There are three main possible shapes for an accretion disk: a "cylinder," a "sphere," and a thin, flat "pancake" (Fig. 2). The first calculations by Soviet astrophysicists in the 1970s hinted at a flat shape, but it was impossible to verify this guess at the time: telescopes and data analysis methods were limited in their ability to penetrate so deeply into the vicinity of black holes.

Observations of black holes conducted with the IXPE have confirmed what scientists had previously only suspected: X-ray emission from accretion disks is polarized . Furthermore, their polarization is linear and depends on the optical thickness of the disk, as well as its spatial orientation. The latter was predicted by Soviet physicists R. Sunyaev and L. Titarchuk back in 1985 based on theoretical calculations in strict accordance with relativistic radiative transfer theory (R. Sunyaev, L. Titarchuk, 1985. Comptonization of low-frequency radiation in accretion disks: Angular distribution and polarization of hard radiation ).
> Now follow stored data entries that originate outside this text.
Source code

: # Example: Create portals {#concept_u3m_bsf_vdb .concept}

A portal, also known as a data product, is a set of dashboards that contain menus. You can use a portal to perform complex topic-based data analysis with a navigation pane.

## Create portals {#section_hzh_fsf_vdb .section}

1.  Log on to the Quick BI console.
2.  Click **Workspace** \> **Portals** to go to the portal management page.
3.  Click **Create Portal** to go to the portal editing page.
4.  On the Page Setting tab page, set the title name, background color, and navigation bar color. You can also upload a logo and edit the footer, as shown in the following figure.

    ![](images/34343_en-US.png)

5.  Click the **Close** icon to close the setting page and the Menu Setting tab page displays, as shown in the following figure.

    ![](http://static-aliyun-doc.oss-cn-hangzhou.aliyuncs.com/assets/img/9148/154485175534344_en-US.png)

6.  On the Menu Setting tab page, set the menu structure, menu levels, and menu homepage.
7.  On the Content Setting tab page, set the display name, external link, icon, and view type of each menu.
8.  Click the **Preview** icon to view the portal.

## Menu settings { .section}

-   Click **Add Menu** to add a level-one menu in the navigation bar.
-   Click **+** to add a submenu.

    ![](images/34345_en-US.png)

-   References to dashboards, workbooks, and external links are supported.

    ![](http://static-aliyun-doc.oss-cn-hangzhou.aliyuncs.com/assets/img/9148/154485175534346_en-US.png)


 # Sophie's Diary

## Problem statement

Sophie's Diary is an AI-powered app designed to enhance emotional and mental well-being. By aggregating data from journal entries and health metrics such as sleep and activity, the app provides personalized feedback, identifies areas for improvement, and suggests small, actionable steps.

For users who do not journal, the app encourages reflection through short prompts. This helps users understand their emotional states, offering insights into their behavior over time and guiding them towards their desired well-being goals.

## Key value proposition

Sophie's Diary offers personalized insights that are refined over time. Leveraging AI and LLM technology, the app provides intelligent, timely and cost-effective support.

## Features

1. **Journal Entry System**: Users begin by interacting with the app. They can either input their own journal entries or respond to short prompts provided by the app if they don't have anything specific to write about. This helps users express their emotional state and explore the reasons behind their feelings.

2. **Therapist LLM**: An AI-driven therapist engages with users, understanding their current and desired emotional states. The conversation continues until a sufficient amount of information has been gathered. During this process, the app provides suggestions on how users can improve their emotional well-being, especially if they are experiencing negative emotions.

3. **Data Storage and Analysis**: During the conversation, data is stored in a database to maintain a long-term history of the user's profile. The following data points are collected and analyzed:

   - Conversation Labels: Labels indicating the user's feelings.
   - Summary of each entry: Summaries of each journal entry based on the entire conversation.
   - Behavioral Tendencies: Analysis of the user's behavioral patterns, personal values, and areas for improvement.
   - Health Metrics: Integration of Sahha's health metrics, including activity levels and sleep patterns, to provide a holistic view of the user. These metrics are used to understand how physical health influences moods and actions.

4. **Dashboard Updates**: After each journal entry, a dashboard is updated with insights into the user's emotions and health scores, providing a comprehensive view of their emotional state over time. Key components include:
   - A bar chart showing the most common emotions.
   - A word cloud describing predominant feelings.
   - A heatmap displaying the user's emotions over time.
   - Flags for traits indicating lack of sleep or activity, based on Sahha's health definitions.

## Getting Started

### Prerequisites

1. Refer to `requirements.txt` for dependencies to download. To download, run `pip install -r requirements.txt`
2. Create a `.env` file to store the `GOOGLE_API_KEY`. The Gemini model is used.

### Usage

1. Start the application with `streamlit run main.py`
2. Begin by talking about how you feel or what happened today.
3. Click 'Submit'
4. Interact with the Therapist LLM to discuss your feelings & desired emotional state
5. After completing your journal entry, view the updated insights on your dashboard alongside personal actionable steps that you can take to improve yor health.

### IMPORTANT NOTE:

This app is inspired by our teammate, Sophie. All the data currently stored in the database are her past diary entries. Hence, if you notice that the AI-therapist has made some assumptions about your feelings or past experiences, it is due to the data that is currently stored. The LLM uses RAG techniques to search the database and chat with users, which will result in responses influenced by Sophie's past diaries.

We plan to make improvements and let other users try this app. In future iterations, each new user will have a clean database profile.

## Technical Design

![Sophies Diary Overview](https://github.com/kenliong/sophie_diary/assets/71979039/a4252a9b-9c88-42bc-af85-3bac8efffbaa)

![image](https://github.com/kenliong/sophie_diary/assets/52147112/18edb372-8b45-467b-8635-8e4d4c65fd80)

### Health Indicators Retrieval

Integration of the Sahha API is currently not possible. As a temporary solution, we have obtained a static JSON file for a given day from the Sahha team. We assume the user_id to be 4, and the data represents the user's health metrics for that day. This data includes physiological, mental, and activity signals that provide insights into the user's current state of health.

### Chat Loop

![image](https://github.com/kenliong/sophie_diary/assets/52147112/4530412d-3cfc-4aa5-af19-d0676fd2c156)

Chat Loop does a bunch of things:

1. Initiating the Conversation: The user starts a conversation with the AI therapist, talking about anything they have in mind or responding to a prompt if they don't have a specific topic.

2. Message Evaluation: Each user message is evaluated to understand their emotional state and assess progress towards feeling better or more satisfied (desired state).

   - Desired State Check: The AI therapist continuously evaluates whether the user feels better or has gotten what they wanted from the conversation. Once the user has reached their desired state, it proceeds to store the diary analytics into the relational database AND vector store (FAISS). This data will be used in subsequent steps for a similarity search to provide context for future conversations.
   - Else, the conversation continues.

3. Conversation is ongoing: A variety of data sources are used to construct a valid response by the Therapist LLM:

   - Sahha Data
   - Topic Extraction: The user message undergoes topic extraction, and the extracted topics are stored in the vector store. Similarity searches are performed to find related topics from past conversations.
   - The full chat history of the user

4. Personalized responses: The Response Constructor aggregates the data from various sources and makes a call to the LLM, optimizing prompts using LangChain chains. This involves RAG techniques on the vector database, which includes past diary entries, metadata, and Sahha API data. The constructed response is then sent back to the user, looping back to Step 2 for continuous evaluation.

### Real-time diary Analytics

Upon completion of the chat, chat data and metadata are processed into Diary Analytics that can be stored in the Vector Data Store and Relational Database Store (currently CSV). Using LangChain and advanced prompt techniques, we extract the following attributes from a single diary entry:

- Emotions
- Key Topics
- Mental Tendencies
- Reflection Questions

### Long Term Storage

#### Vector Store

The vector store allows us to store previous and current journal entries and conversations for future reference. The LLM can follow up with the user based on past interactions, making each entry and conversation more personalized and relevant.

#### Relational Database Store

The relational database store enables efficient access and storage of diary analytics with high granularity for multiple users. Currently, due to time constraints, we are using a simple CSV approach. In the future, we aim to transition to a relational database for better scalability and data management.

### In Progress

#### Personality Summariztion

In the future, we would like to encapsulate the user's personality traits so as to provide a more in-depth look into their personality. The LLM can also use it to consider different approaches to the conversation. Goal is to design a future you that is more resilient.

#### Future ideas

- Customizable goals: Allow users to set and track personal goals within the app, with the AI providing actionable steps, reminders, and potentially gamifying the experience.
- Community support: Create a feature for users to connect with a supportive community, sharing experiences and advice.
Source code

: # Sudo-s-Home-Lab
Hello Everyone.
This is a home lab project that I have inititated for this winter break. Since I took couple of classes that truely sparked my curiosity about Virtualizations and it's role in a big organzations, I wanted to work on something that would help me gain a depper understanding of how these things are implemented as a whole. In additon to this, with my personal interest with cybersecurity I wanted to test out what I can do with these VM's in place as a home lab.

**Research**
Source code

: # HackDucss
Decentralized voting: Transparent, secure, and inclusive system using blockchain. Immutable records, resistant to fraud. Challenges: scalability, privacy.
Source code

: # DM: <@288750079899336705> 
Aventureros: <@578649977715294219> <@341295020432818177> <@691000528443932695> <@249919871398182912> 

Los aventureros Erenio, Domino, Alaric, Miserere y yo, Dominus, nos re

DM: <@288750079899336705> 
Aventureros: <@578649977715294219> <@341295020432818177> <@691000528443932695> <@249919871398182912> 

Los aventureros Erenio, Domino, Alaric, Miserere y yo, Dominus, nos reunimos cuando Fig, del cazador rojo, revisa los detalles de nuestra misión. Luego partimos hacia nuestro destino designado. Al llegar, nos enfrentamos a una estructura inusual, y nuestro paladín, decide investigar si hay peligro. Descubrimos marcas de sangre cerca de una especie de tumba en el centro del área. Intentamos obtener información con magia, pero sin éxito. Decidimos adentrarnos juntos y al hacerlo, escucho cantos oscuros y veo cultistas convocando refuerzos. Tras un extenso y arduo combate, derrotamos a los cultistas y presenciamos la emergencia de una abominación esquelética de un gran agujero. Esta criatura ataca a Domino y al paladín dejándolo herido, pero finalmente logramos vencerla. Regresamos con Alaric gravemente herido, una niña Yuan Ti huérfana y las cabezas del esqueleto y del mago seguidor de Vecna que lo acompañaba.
Now, MSU scientists have verified the previously proposed relationship between the degree of polarization, optical thickness, and the angle between the disk plane and the observer's direction, using a wide range of polarimetric measurements and synchronous spectral observations conducted by the NICER , NuSTAR , and Swift space telescopes. Importantly, confirming the relationship between polarization, disk thickness, and its orientation immediately confirms the shape of the accretion disk: it is "flat"! But first things first.

Back in 1973, N. Shakura and R. Sunyaev put forward a pioneering idea about how X-ray emission is formed in binary systems consisting of a normal star and a compact object (e.g., a black hole, Fig. 3). This idea is now generally accepted by the global astronomical community. The essence lies in the release of X-ray quanta during the formation of an accretion disk around the black hole, taking into account the viscosity of the flowing matter from the donor star onto the black hole (N. Shakura, R. Sunyaev, 1973. Black holes in binary systems. Observational appearance ). The accretion disk is a giant "whirlpool" or "donut" of hot gas and cosmic dust that forms when matter from the star is pulled by the colossal gravity of the black hole. This matter does not fall directly into the black hole, but swirls around it, accelerating to enormous speeds and heating up to millions of degrees. It is the main source of information about black holes, and astronomers can use its bright light to study their properties.

The first to conclude that polarization of radiation could be observed in binary systems was made by Chandrasekhar in 1946 (S. Chandrasekhar, 1946. On the Radiative Equilibrium of a Stellar Atmosphere ). He showed that in a plane-parallel electron-scattering atmosphere, radiative transfer leads to its polarization. However, Chandrasekhar's solution was intended for pure scattering in a semi-infinite atmosphere and still did not take into account disk geometry and the scattering of radiation with the acquisition of photon energy (i.e., Comptonization). R. Sunyaev and L. Titarchuk (in the above-mentioned 1985 paper ) were the first to calculate the angular and spatial distribution of the scattered radiation (over a time greater than the averaging time) for any optical depth.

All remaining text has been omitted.